- Church: Catholic Church
- Archdiocese: Archdiocese of Cotonou
- In office: 27 December 1990 – 13 March 1999
- Predecessor: Christophe Adimou [fon]
- Successor: Nestor Assogba
- Previous post: Coadjutor Archbishop of Cotonou (1981-1990)

Orders
- Ordination: 8 July 1962 by Bernardin Gantin
- Consecration: 8 December 1981 by Bernardin Gantin

Personal details
- Born: 4 April 1934 Ouidah, Colony of Dahomey and Dependencies, French West Africa, French Empire
- Died: 13 March 1999 (aged 64) Ouidah, Atlantique Department, Benin

= Isidore de Souza =

Beninese archbishop (1934–1999)

Isidore de Souza (4 April 1934 - 13 March 1999) was a Beninese Catholic prelate who served as Archbishop of Cotonou from 1990 to 1999.

== Biography ==
De Souza was born into the aristocratic De Souza family of Ouidah on 4 April 1934. He was the uncle of Chantal Yayi, who served as First Lady of Benin from 2006 to 2016, and the late Marcel Alain de Souza (1953–2019), a banker and former President of the ECOWAS Commission.

De Souza went on to study in Abidjan and Rome. He was ordained a priest on 8 July 1962. De Souza was appointed Coadjutor Archbishop of Cotonou on 17 July 1981 and became Archbishop on 27 December 1990. He led the National Conference in February 1990, which was convened to address economic issues but returned Benin to democracy.
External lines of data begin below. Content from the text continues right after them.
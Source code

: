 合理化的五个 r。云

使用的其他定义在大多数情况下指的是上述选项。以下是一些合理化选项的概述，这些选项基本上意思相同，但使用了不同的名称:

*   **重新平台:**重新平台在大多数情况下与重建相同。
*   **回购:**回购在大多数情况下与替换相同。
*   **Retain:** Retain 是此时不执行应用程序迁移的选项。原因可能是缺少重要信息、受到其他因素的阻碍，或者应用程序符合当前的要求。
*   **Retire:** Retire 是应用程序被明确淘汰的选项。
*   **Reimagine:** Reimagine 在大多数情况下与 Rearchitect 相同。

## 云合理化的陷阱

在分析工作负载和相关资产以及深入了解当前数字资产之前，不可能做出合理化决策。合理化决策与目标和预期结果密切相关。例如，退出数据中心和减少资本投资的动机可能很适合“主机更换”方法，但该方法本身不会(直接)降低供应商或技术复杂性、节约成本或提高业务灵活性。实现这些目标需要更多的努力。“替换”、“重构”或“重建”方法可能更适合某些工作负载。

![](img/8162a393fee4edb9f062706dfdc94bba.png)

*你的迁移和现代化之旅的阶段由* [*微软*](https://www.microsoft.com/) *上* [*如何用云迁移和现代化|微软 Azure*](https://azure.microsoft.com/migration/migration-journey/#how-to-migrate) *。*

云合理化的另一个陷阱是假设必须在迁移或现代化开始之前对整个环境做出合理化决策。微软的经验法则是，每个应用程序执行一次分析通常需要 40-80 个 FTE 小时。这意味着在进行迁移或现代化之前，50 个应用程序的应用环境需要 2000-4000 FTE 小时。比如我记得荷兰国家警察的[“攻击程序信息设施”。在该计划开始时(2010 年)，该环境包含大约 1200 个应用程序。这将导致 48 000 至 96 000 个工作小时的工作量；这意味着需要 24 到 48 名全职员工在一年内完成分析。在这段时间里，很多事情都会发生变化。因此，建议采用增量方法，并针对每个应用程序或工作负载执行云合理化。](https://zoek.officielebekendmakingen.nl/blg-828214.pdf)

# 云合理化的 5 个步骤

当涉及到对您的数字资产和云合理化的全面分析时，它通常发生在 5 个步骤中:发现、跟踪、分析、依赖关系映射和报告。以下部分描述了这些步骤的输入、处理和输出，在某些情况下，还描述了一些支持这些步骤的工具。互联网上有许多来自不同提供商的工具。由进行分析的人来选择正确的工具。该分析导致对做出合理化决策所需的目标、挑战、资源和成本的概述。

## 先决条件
He was instrumental in preventing the army from disbanding it.

De Souza served as the chairman of the High Council of the Republic from 28 February 1990 to 31 March 1991, setting up the presidential election and a new constitution. He persuaded President Mathieu Kerekou to accept the decisions of the council and return Benin to civilian rule. De Souza was the chairman of the Regional Episcopal Conference of Francophone West Africa from 1997 to his death. He died on 13 March 1999 in Ouidah.